With the release of the new James Bond trailer of No Time to Die, it’s almost exhausting to see that the film franchise has conformed to the cliché of a facially disfigured villain…
The trailer for the next Bond blockbuster shows Remi Malek’s character Safin limping across a frozen lake presenting a broken mask revealing a partially scarred face. This particular character trope is one that Bond films are no stranger to. Take a quick look at previous villains and you’ll see a reccurring theme: Alec Trevelyan, Ernst Stavro Blofeld and Franz Sanchez all feature some sort of facial wound to signify their villainy.
Jaws, perhaps the most infamous Bond baddie, so-named due to his metallic teeth. Zao featured diamonds lodged in his face as the result of an explosion and Raoul Silva removes a dental face implant to reveal missing teeth and a sunken face in Skyfall. All this begs the question: when are the films going to stop using disabilities or disfigurement as a symbol for evil?
2018 saw a step forward with the Changing Faces ‘I Am Not Your Villain’ campaign, a movement that urged the film industry to stop using scars, marks or burns as a shorthand for wrongdoing. It made waves across the world and resulted with the British Film Industry refusing to fund films featuring scarred villains. This latest trailer shows that Bond may well be stuck in a past the rest of the industry wishes to move on from.

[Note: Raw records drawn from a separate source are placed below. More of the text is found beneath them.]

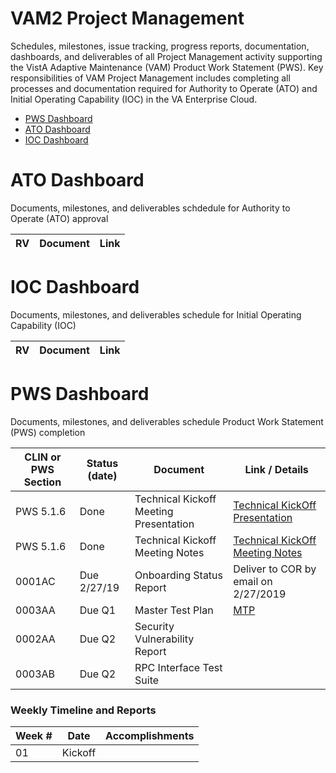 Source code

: # VAM2 Project Management
Schedules, milestones, issue tracking, progress reports, documentation, dashboards, and deliverables of all Project Management activity supporting the VistA Adaptive Maintenance (VAM) Product Work Statement (PWS). Key responsibilities of VAM Project Management includes completing all processes and documentation required for Authority to Operate (ATO) and Initial Operating Capability (IOC) in the VA Enterprise Cloud.


* [PWS Dashboard](#ato-dashboard)
* [ATO Dashboard](#ioc-dashboard)
* [IOC Dashboard](#pws-dashboard)



# ATO Dashboard
Documents, milestones, and deliverables schdedule for Authority to Operate (ATO) approval

|RV | Document |  Link |
|---|---|---|


# IOC Dashboard
Documents, milestones, and deliverables schedule for Initial Operating Capability (IOC)

|RV | Document |  Link |
|---|---|---|


# PWS Dashboard
Documents, milestones, and deliverables schedule Product Work Statement (PWS) completion

|CLIN or PWS Section | Status (date) | Document  | Link / Details |
|---|---|---|---|
|PWS 5.1.6 | Done | Technical Kickoff Meeting Presentation | [Technical KickOff Presentation](/Documents/Technical_Kickoff_Meeting/VAM2_Technical_KickOff_Meeting_20190206.pdf) |
|PWS 5.1.6 | Done | Technical Kickoff Meeting Notes |  [Technical KickOff Meeting Notes](/Documents/Technical_Kickoff_Meeting/VAM2_Technical_Kickoff_Meeting_Notes_20190206.md) |
|0001AC | Due 2/27/19 |  Onboarding Status Report | Deliver to COR by email on 2/27/2019 |
|0003AA | Due Q1 | Master Test Plan|  [MTP](/Documents/Master_Test_Plan.md) |
|0002AA	| Due Q2 | Security Vulnerability Report |    |
|0003AB	| Due Q2 | RPC Interface Test Suite |    |



### Weekly Timeline and Reports
Week #  | Date | Accomplishments
|---|---|---|
| 01 | Kickoff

It seems as though the acclaimed franchise is improving with altering stereotypes elsewhere. The latest film features a black woman as the new 00 agent, for the first time in its history, and who remembers the female liberation of the character M in 1995 as Dame Judy Dench took over the previously male role?
If such movements can be made regarding these serious issues, surely a villain without some sort of disability should be a blindingly obvious move for the franchise to make. Maybe the next villain can just sport a dodgy haircut or a bad fashion sense?